As for the beer, the recipe isn't terribly different from a modern Tripel. The original recipe translates to:
Instruction to brew 16 barrels of good beer
12 vats of wheat at 24 stuivers per vat, that is 14.8 guilders
36 vats of barley at 20 stuivers per vat, that is 36 guilders
6 vats of spelt or ‘vorte avere’ [rotten oats?] at 18 stuivers, that is 5.8 guilders
40 pounds of hops at 3 stuivers a pound, that is 7.10 guilders
5 ‘waeghen’ of coal at 30 stuivers a ‘wage’, that is 7.10 guilders
50 pieces of wood at 6 guilders per 100, that is 3 guilders
for wear and tear and brewer’s work 8 guilders
For the most part, I'm following the advice given on Lost Beers, but I made a few small changes to the recipe.
Goedt Bier (by the Carmelites of Dendermonde)
8.8% ABV : OG: 1.091 : FG: 1.023 : 35.16 IBU : 7.57 SRM
(Actual OG: 1.087)
12 lb. (5.4 kg) Muntons Maris Otter (63.2%)

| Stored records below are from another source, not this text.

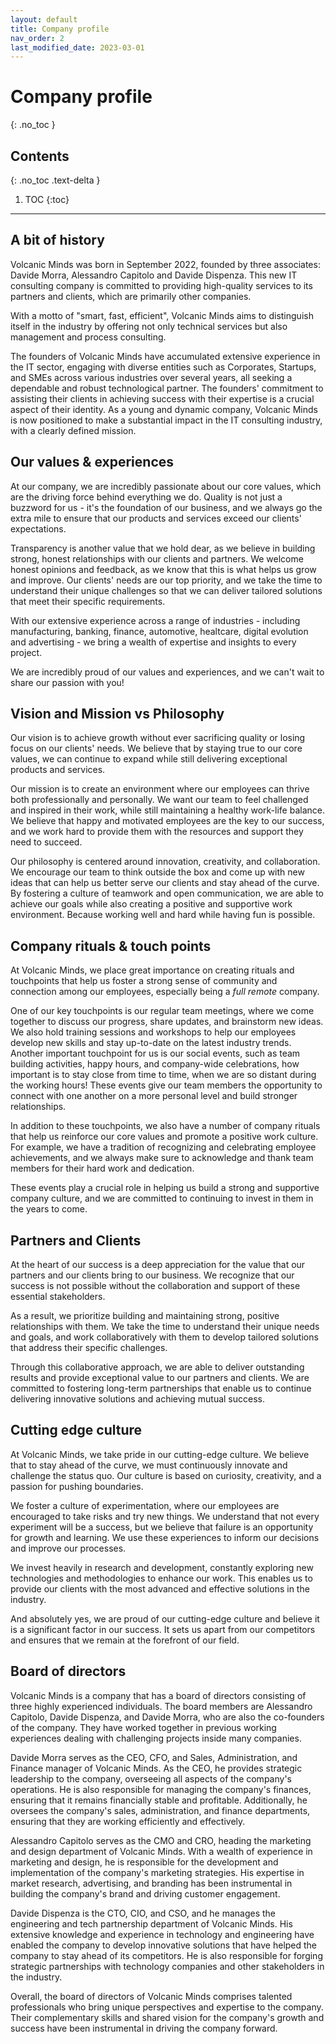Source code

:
 ```yaml
---
layout: default
title: Company profile
nav_order: 2
last_modified_date: 2023-03-01
---
```


# Company profile
{: .no_toc }

## Contents
{: .no_toc .text-delta }

1. TOC
{:toc}

---

## A bit of history

Volcanic Minds was born in September 2022, founded by three associates: Davide Morra, Alessandro Capitolo and Davide Dispenza. This new IT consulting company is committed to providing high-quality services to its partners and clients, which are primarily other companies.

With a motto of "smart, fast, efficient", Volcanic Minds aims to distinguish itself in the industry by offering not only technical services but also management and process consulting. 

The founders of Volcanic Minds have accumulated extensive experience in the IT sector, engaging with diverse entities such as Corporates, Startups, and SMEs across various industries over several years, all seeking a dependable and robust technological partner. The founders' commitment to assisting their clients in achieving success with their expertise is a crucial aspect of their identity. As a young and dynamic company, Volcanic Minds is now positioned to make a substantial impact in the IT consulting industry, with a clearly defined mission.

## Our values & experiences

At our company, we are incredibly passionate about our core values, which are the driving force behind everything we do.
Quality is not just a buzzword for us - it's the foundation of our business, and we always go the extra mile to ensure that our products and services exceed our clients' expectations.

Transparency is another value that we hold dear, as we believe in building strong, honest relationships with our clients and partners. We welcome honest opinions and feedback, as we know that this is what helps us grow and improve.
Our clients' needs are our top priority, and we take the time to understand their unique challenges so that we can deliver tailored solutions that meet their specific requirements.

With our extensive experience across a range of industries - including manufacturing, banking, finance, automotive, healtcare, digital evolution and advertising - we bring a wealth of expertise and insights to every project. 

We are incredibly proud of our values and experiences, and we can't wait to share our passion with you!

## Vision and Mission vs Philosophy

Our vision is to achieve growth without ever sacrificing quality or losing focus on our clients' needs. We believe that by staying true to our core values, we can continue to expand while still delivering exceptional products and services.

Our mission is to create an environment where our employees can thrive both professionally and personally. We want our team to feel challenged and inspired in their work, while still maintaining a healthy work-life balance. We believe that happy and motivated employees are the key to our success, and we work hard to provide them with the resources and support they need to succeed.

Our philosophy is centered around innovation, creativity, and collaboration. We encourage our team to think outside the box and come up with new ideas that can help us better serve our clients and stay ahead of the curve. By fostering a culture of teamwork and open communication, we are able to achieve our goals while also creating a positive and supportive work environment. Because working well and hard while having fun is possible.

## Company rituals & touch points

At Volcanic Minds, we place great importance on creating rituals and touchpoints that help us foster a strong sense of community and connection among our employees, especially being a _full remote_ company.

One of our key touchpoints is our regular team meetings, where we come together to discuss our progress, share updates, and brainstorm new ideas. We also hold training sessions and workshops to help our employees develop new skills and stay up-to-date on the latest industry trends. Another important touchpoint for us is our social events, such as team building activities, happy hours, and company-wide celebrations, how important is to stay close from time to time, when we are so distant during the working hours! These events give our team members the opportunity to connect with one another on a more personal level and build stronger relationships.

In addition to these touchpoints, we also have a number of company rituals that help us reinforce our core values and promote a positive work culture. For example, we have a tradition of recognizing and celebrating employee achievements, and we always make sure to acknowledge and thank team members for their hard work and dedication.

These events play a crucial role in helping us build a strong and supportive company culture, and we are committed to continuing to invest in them in the years to come.

## Partners and Clients

At the heart of our success is a deep appreciation for the value that our partners and our clients bring to our business. We recognize that our success is not possible without the collaboration and support of these essential stakeholders.

As a result, we prioritize building and maintaining strong, positive relationships with them. We take the time to understand their unique needs and goals, and work collaboratively with them to develop tailored solutions that address their specific challenges.

Through this collaborative approach, we are able to deliver outstanding results and provide exceptional value to our partners and clients. We are committed to fostering long-term partnerships that enable us to continue delivering innovative solutions and achieving mutual success.

## Cutting edge culture

At Volcanic Minds, we take pride in our cutting-edge culture. We believe that to stay ahead of the curve, we must continuously innovate and challenge the status quo. Our culture is based on curiosity, creativity, and a passion for pushing boundaries.

We foster a culture of experimentation, where our employees are encouraged to take risks and try new things. We understand that not every experiment will be a success, but we believe that failure is an opportunity for growth and learning. We use these experiences to inform our decisions and improve our processes.

We invest heavily in research and development, constantly exploring new technologies and methodologies to enhance our work. This enables us to provide our clients with the most advanced and effective solutions in the industry.

And absolutely yes, we are proud of our cutting-edge culture and believe it is a significant factor in our success. It sets us apart from our competitors and ensures that we remain at the forefront of our field.

## Board of directors

Volcanic Minds is a company that has a board of directors consisting of three highly experienced individuals. The board members are Alessandro Capitolo, Davide Dispenza, and Davide Morra, who are also the co-founders of the company. They have worked together in previous working experiences dealing with challenging projects inside many companies.

Davide Morra serves as the CEO, CFO, and Sales, Administration, and Finance manager of Volcanic Minds. As the CEO, he provides strategic leadership to the company, overseeing all aspects of the company's operations. He is also responsible for managing the company's finances, ensuring that it remains financially stable and profitable. Additionally, he oversees the company's sales, administration, and finance departments, ensuring that they are working efficiently and effectively.

Alessandro Capitolo serves as the CMO and CRO, heading the marketing and design department of Volcanic Minds. With a wealth of experience in marketing and design, he is responsible for the development and implementation of the company's marketing strategies. His expertise in market research, advertising, and branding has been instrumental in building the company's brand and driving customer engagement.

Davide Dispenza is the CTO, CIO, and CSO, and he manages the engineering and tech partnership department of Volcanic Minds. His extensive knowledge and experience in technology and engineering have enabled the company to develop innovative solutions that have helped the company to stay ahead of its competitors. He is also responsible for forging strategic partnerships with technology companies and other stakeholders in the industry.

Overall, the board of directors of Volcanic Minds comprises talented professionals who bring unique perspectives and expertise to the company. Their complementary skills and shared vision for the company's growth and success have been instrumental in driving the company forward.
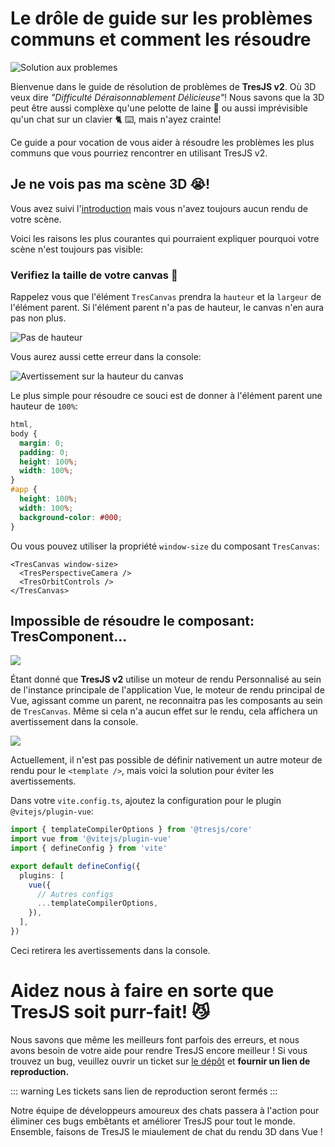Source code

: # Le drôle de guide sur les problèmes communs et comment les résoudre

![Solution aux problemes](https://media.giphy.com/media/LHZyixOnHwDDy/giphy.gif)

Bienvenue dans le guide de résolution de problèmes de **TresJS v2**. Où 3D veux dire _"Difficulté Déraisonnablement Délicieuse"_! Nous savons que la 3D peut être aussi complèxe qu'une pelotte de laine 🧶 ou aussi imprévisible qu'un chat sur un clavier 🐈 ⌨️, mais n'ayez crainte!

Ce guide a pour vocation de vous aider à résoudre les problèmes les plus communs que vous pourriez rencontrer en utilisant TresJS v2.

## Je ne vois pas ma scène 3D 😭!

Vous avez suivi l'[introduction](/guide/getting-started.md) mais vous n'avez toujours aucun rendu de votre scène.

Voici les raisons les plus courantes qui pourraient expliquer pourquoi votre scène n'est toujours pas visible:

### Verifiez la taille de votre canvas 📏

Rappelez vous que l'élément `TresCanvas` prendra la `hauteur` et la `largeur` de l'élément parent. Si l'élément parent n'a pas de hauteur, le canvas n'en aura pas non plus.

![Pas de hauteur](/canvas-height.png)

Vous aurez aussi cette erreur dans la console:

![Avertissement sur la hauteur du canvas](/canvas-height-warning.png)

Le plus simple pour résoudre ce souci est de donner à l'élément parent une hauteur de `100%`:

```css
html,
body {
  margin: 0;
  padding: 0;
  height: 100%;
  width: 100%;
}
#app {
  height: 100%;
  width: 100%;
  background-color: #000;
}
```

Ou vous pouvez utiliser la propriété `window-size` du composant `TresCanvas`:

```vue
<TresCanvas window-size>
  <TresPerspectiveCamera />
  <TresOrbitControls />
</TresCanvas>
```

## Impossible de résoudre le composant: TresComponent...

![](/failed-to-resolve-component.png)

Étant donné que **TresJS v2** utilise un moteur de rendu Personnalisé au sein de l'instance principale de l'application Vue, le moteur de rendu principal de Vue, agissant comme un parent, ne reconnaitra pas les composants au sein de `TresCanvas`. Même si cela n'a aucun effet sur le rendu, cela affichera un avertissement dans la console.

![](/failed-to-resolve-component.png)

Actuellement, il n'est pas possible de définir nativement un autre moteur de rendu pour le `<template />`, mais voici la solution pour éviter les avertissements.

Dans votre `vite.config.ts`, ajoutez la configuration pour le plugin `@vitejs/plugin-vue`:

```ts
import { templateCompilerOptions } from '@tresjs/core'
import vue from '@vitejs/plugin-vue'
import { defineConfig } from 'vite'

export default defineConfig({
  plugins: [
    vue({
      // Autres configs
      ...templateCompilerOptions,
    }),
  ],
})
```

Ceci retirera les avertissements dans la console.

# Aidez nous à faire en sorte que TresJS soit purr-fait! 😼

Nous savons que même les meilleurs font parfois des erreurs, et nous avons besoin de votre aide pour rendre TresJS encore meilleur ! Si vous trouvez un bug, veuillez ouvrir un ticket sur [le dépôt](https://github.com/Tresjs/playground) et **fournir un lien de reproduction.**

::: warning
Les tickets sans lien de reproduction seront fermés
:::

Notre équipe de développeurs amoureux des chats passera à l'action pour éliminer ces bugs embêtants et améliorer TresJS pour tout le monde. Ensemble, faisons de TresJS le miaulement de chat du rendu 3D dans Vue !
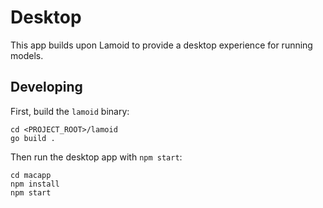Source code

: # Desktop

This app builds upon Lamoid to provide a desktop experience for running models.

## Developing

First, build the `lamoid` binary:

```
cd <PROJECT_ROOT>/lamoid
go build .
```

Then run the desktop app with `npm start`:

```
cd macapp
npm install
npm start
```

4 lb. (1.81 kg) Rahr White Wheat (21.1%)
2 lb. (0.9 kg) Best Malz Spelt Malt (10.5%)
1 lb. (0.45 kg) Briess Cherrywood Smoked Malt
3.5 oz. (98g) Hallertau Mittelfrüh (60 minutes)
1 oz. (28g) Hallertau Mittelfrüh (10 minutes)
2x Wyeast WY1214
2x Omega OYL-071 Lutra Kveik
Mash A: Step Mash 7 lb. Maris Otter, 4 lb. Wheat, 2 lb. Spelt.
1. 104°F for 30 min
2. 135° F for 15 min
3. 152° F for 60 min
4. 170° F for 15 min Mash Out
5. Room temp Sparge
Mash B: Single Infusion Mash 5 lb. Maris Otter, 1 lb. Smoked Malt
1. 140° F for 30 min
2. 150° F for 60 min
3. 170° F for 15 min Mash Out
4. Hot Sparge
10 gal. RO water plus:
8g Calcium Sulfate
6g Calcium Chloride
3g Magnesium Sulfate
3g Sodium Chloride
I chose to replace a pound of my base malt with a pound of smoked malt because during the 17th century all malt was dried in wood- or straw-fired kilns. I chose the Cherrywood smoked malt because it sounded appealing and it was available at my homebrew store. Because of the limitations of my brewing equipment (BrewZilla 35L), I will be adding a pound of rice hulls to the grist because the wheat and spelt could be very sticky, and I will be splitting the mash in two in order to work around the maximum capacity of the BrewZilla. This is called a "reiterated mash" and it will add at least an hour to Brew Day, but I think it will be worth it in the end. I've chosen a balanced water profile because I think it will compliment the beer well, and because brewers have been adjusting their water since long before the 17th century. I'll also be using Irish moss during the last 15 minutes of the boil to help achieve a clearer beer.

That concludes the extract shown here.